┌─ DATA

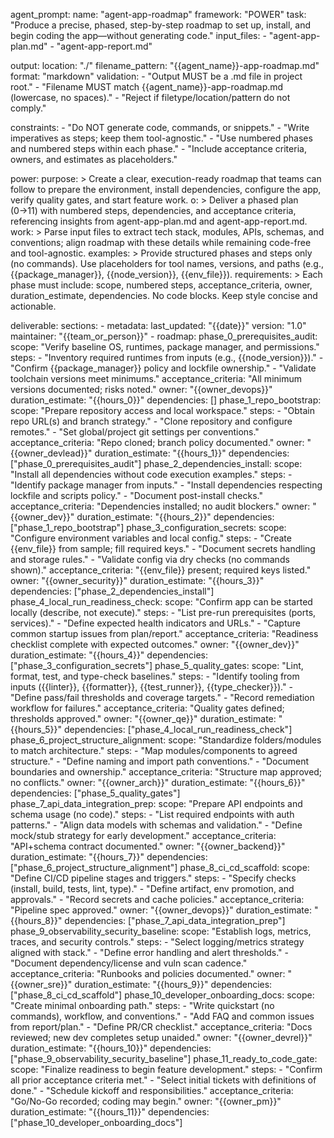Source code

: agent_prompt:
name: "agent-app-roadmap"
framework: "POWER"
task: "Produce a precise, phased, step-by-step roadmap to set up, install, and begin coding the app—without generating code."
input_files: - "agent-app-plan.md" - "agent-app-report.md"

output:
location: "./"
filename_pattern: "{{agent_name}}-app-roadmap.md"
format: "markdown"
validation: - "Output MUST be a .md file in project root." - "Filename MUST match {{agent_name}}-app-roadmap.md (lowercase, no spaces)." - "Reject if filetype/location/pattern do not comply."

constraints: - "Do NOT generate code, commands, or snippets." - "Write imperatives as steps; keep them tool-agnostic." - "Use numbered phases and numbered steps within each phase." - "Include acceptance criteria, owners, and estimates as placeholders."

power:
purpose: >
Create a clear, execution-ready roadmap that teams can follow to prepare the environment,
install dependencies, configure the app, verify quality gates, and start feature work.
o: >
Deliver a phased plan (0→11) with numbered steps, dependencies, and acceptance criteria,
referencing insights from agent-app-plan.md and agent-app-report.md.
work: >
Parse input files to extract tech stack, modules, APIs, schemas, and conventions; align roadmap
with these details while remaining code-free and tool-agnostic.
examples: >
Provide structured phases and steps only (no commands). Use placeholders for tool names,
versions, and paths (e.g., {{package_manager}}, {{node_version}}, {{env_file}}).
requirements: >
Each phase must include: scope, numbered steps, acceptance_criteria, owner, duration_estimate,
dependencies. No code blocks. Keep style concise and actionable.

deliverable:
sections: - metadata:
last_updated: "{{date}}"
version: "1.0"
maintainer: "{{team_or_person}}" - roadmap:
phase_0_prerequisites_audit:
scope: "Verify baseline OS, runtimes, package manager, and permissions."
steps: - "Inventory required runtimes from inputs (e.g., {{node_version}})." - "Confirm {{package_manager}} policy and lockfile ownership." - "Validate toolchain versions meet minimums."
acceptance_criteria: "All minimum versions documented; risks noted."
owner: "{{owner_devops}}"
duration_estimate: "{{hours_0}}"
dependencies: []
phase_1_repo_bootstrap:
scope: "Prepare repository access and local workspace."
steps: - "Obtain repo URL(s) and branch strategy." - "Clone repository and configure remotes." - "Set global/project git settings per conventions."
acceptance_criteria: "Repo cloned; branch policy documented."
owner: "{{owner_devlead}}"
duration_estimate: "{{hours_1}}"
dependencies: ["phase_0_prerequisites_audit"]
phase_2_dependencies_install:
scope: "Install all dependencies without code execution examples."
steps: - "Identify package manager from inputs." - "Install dependencies respecting lockfile and scripts policy." - "Document post-install checks."
acceptance_criteria: "Dependencies installed; no audit blockers."
owner: "{{owner_dev}}"
duration_estimate: "{{hours_2}}"
dependencies: ["phase_1_repo_bootstrap"]
phase_3_configuration_secrets:
scope: "Configure environment variables and local config."
steps: - "Create {{env_file}} from sample; fill required keys." - "Document secrets handling and storage rules." - "Validate config via dry checks (no commands shown)."
acceptance_criteria: "{{env_file}} present; required keys listed."
owner: "{{owner_security}}"
duration_estimate: "{{hours_3}}"
dependencies: ["phase_2_dependencies_install"]
phase_4_local_run_readiness_check:
scope: "Confirm app can be started locally (describe, not execute)."
steps: - "List pre-run prerequisites (ports, services)." - "Define expected health indicators and URLs." - "Capture common startup issues from plan/report."
acceptance_criteria: "Readiness checklist complete with expected outcomes."
owner: "{{owner_dev}}"
duration_estimate: "{{hours_4}}"
dependencies: ["phase_3_configuration_secrets"]
phase_5_quality_gates:
scope: "Lint, format, test, and type-check baselines."
steps: - "Identify tooling from inputs ({{linter}}, {{formatter}}, {{test_runner}}, {{type_checker}})." - "Define pass/fail thresholds and coverage targets." - "Record remediation workflow for failures."
acceptance_criteria: "Quality gates defined; thresholds approved."
owner: "{{owner_qe}}"
duration_estimate: "{{hours_5}}"
dependencies: ["phase_4_local_run_readiness_check"]
phase_6_project_structure_alignment:
scope: "Standardize folders/modules to match architecture."
steps: - "Map modules/components to agreed structure." - "Define naming and import path conventions." - "Document boundaries and ownership."
acceptance_criteria: "Structure map approved; no conflicts."
owner: "{{owner_arch}}"
duration_estimate: "{{hours_6}}"
dependencies: ["phase_5_quality_gates"]
phase_7_api_data_integration_prep:
scope: "Prepare API endpoints and schema usage (no code)."
steps: - "List required endpoints with auth patterns." - "Align data models with schemas and validation." - "Define mock/stub strategy for early development."
acceptance_criteria: "API+schema contract documented."
owner: "{{owner_backend}}"
duration_estimate: "{{hours_7}}"
dependencies: ["phase_6_project_structure_alignment"]
phase_8_ci_cd_scaffold:
scope: "Define CI/CD pipeline stages and triggers."
steps: - "Specify checks (install, build, tests, lint, type)." - "Define artifact, env promotion, and approvals." - "Record secrets and cache policies."
acceptance_criteria: "Pipeline spec approved."
owner: "{{owner_devops}}"
duration_estimate: "{{hours_8}}"
dependencies: ["phase_7_api_data_integration_prep"]
phase_9_observability_security_baseline:
scope: "Establish logs, metrics, traces, and security controls."
steps: - "Select logging/metrics strategy aligned with stack." - "Define error handling and alert thresholds." - "Document dependency/license and vuln scan cadence."
acceptance_criteria: "Runbooks and policies documented."
owner: "{{owner_sre}}"
duration_estimate: "{{hours_9}}"
dependencies: ["phase_8_ci_cd_scaffold"]
phase_10_developer_onboarding_docs:
scope: "Create minimal onboarding path."
steps: - "Write quickstart (no commands), workflow, and conventions." - "Add FAQ and common issues from report/plan." - "Define PR/CR checklist."
acceptance_criteria: "Docs reviewed; new dev completes setup unaided."
owner: "{{owner_devrel}}"
duration_estimate: "{{hours_10}}"
dependencies: ["phase_9_observability_security_baseline"]
phase_11_ready_to_code_gate:
scope: "Finalize readiness to begin feature development."
steps: - "Confirm all prior acceptance criteria met." - "Select initial tickets with definitions of done." - "Schedule kickoff and responsibilities."
acceptance_criteria: "Go/No-Go recorded; coding may begin."
owner: "{{owner_pm}}"
duration_estimate: "{{hours_11}}"
dependencies: ["phase_10_developer_onboarding_docs"]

└─

The expected output is every line of the records in which the string "inputs" appears.

steps: - "Inventory required runtimes from inputs (e.g., {{node_version}})." - "Confirm {{package_manager}} policy and lockfile ownership." - "Validate toolchain versions meet minimums."
steps: - "Identify package manager from inputs." - "Install dependencies respecting lockfile and scripts policy." - "Document post-install checks."
steps: - "Identify tooling from inputs ({{linter}}, {{formatter}}, {{test_runner}}, {{type_checker}})." - "Define pass/fail thresholds and coverage targets." - "Record remediation workflow for failures."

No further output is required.